--- SUPPLIED RECORDS ---

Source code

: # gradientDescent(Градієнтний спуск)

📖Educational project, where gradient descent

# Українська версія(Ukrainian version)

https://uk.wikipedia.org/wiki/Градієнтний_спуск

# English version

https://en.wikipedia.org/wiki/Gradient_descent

--- WHAT IS EXPECTED ---
Copy each record from above without leaving any out.

--- RESULT OF THE TASK ---
Source code

: # gradientDescent(Градієнтний спуск)

📖Educational project, where gradient descent

# Українська версія(Ukrainian version)

https://uk.wikipedia.org/wiki/Градієнтний_спуск

# English version

https://en.wikipedia.org/wiki/Gradient_descent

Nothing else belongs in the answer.